Increased number of GABAB receptors in the lethargic (lh/lh) mouse model of absence epilepsy

This study begins to explore mechanisms underlying the role of GABA_B receptors in absence seizures in lethargic (lh/lh) mice. To test the hypothesis that alterations intrinsic to the GABA_B receptor underlie enhanced synaptic activation of these receptors in absence seizures, we measured GABA-displaceable [³H]baclofen binding to neocortical plasma membranes prepared from lh/lh and wild (+/+) age-matched congenic mice. The number (B_max) of binding sites was significantly greater (20%) in lh/lh (4.2pmol/mg protein, n = 43 pairs, P < 0.02) than in +/+ mice (3.3 pmol/mg protein) in an age-dependent manner. Interestingly, the subject of lh/lh mice with greater seizure frequency (40–70 seizures/15 min, measured by bipolar electrodes implanted into neocortex; n = 11) had a significantly greater B_max (P < 0.003) than the subset with lower seizure frequency (1–20 seizures/15 min; n = 11).
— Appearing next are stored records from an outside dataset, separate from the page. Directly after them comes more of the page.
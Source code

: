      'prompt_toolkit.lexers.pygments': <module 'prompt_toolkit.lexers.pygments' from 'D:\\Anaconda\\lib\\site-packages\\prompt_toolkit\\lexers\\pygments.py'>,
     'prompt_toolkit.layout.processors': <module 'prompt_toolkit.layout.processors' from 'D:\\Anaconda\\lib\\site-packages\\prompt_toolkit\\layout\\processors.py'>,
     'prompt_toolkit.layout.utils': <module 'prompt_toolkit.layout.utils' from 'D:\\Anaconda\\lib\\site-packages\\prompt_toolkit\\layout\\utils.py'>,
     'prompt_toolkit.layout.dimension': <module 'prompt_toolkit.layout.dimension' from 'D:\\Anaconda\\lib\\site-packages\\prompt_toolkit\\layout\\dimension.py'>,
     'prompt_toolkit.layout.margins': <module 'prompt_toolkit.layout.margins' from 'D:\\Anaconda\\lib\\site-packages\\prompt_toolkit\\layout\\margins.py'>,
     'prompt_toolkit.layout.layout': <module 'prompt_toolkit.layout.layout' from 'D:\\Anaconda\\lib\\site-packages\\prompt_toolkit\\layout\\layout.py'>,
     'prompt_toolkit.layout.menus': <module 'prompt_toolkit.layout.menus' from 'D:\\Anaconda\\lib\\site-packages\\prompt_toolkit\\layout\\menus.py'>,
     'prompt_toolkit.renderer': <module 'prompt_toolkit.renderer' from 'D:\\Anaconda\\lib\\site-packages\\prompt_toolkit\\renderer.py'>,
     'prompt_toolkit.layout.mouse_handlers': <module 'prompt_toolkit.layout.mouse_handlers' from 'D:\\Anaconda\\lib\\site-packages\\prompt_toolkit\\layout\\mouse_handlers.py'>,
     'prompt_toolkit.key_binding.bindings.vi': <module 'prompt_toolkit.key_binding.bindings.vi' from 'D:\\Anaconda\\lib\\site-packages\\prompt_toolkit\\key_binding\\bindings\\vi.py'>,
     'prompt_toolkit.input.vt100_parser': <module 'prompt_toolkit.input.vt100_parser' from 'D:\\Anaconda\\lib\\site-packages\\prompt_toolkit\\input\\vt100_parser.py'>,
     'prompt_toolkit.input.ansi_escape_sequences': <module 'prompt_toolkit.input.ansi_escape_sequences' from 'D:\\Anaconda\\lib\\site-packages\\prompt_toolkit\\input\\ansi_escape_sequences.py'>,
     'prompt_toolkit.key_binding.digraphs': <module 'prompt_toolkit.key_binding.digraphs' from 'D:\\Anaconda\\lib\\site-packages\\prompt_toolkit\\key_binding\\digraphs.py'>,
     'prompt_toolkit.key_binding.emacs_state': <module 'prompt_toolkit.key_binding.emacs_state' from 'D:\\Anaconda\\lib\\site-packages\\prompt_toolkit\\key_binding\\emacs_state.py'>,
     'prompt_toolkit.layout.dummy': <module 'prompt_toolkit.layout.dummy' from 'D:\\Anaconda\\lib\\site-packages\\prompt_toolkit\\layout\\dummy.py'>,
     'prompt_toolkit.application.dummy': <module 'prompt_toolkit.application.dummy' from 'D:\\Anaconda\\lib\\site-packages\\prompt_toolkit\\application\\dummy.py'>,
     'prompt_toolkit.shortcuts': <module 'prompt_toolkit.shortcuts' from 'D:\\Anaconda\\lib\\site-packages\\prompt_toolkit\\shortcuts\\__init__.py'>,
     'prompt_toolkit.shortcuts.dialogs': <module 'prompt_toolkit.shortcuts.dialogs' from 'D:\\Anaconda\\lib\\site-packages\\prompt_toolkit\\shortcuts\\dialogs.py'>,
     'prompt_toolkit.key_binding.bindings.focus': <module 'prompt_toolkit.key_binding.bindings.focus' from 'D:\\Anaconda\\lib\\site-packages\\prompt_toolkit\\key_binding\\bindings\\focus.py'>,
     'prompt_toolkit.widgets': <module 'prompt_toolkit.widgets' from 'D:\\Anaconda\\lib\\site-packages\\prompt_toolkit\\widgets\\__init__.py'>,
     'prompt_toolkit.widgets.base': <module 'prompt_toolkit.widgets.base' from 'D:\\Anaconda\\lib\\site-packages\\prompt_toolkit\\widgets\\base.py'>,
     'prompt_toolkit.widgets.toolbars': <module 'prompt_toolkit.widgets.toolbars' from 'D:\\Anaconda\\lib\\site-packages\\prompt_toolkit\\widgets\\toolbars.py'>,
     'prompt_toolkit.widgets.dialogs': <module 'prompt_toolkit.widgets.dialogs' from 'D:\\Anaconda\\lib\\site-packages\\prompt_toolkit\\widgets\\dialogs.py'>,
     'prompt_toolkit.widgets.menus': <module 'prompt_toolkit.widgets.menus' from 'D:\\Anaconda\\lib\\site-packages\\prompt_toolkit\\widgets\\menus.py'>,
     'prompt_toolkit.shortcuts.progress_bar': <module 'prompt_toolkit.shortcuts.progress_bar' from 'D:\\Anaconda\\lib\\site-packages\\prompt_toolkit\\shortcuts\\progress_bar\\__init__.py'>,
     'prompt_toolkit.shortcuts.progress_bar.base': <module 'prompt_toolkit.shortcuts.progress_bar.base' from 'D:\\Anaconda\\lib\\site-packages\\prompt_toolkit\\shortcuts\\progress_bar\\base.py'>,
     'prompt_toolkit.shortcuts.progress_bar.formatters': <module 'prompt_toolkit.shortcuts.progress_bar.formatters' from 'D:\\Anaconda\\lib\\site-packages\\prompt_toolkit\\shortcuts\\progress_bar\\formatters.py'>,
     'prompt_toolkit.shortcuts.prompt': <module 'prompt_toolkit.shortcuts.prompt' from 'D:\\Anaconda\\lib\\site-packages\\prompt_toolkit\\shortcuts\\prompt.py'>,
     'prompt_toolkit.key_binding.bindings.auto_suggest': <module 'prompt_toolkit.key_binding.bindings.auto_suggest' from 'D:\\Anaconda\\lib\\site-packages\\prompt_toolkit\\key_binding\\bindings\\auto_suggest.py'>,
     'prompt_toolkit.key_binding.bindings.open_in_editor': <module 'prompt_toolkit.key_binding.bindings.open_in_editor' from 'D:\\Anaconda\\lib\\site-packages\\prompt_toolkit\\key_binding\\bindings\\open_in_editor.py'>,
The equilibrium dissociation constant (K_d) was unchanged (60 nM in both). The K_d of both strains was inhibited to an equal degree by the nonhydrolysable GTP analogue 5′-guanylimido-diphosphate [Gpp(NH)p]. The increased number of GABA_B binding sites was selective, because binding to NMDA sites ([³H]glutamate binding) and to GABA_A sites ([³H]muscimol binding) was not significantly different in the two strains. These data suggest that the increased number of GABA_B receptors in lh/lh mice underlies enhanced synaptic activation of these receptors. Together with evidence that GABA_B receptor activation can produce disinhibition, our data support a role for GABA_B receptors in the expression of absence seizures in lh/lh mice.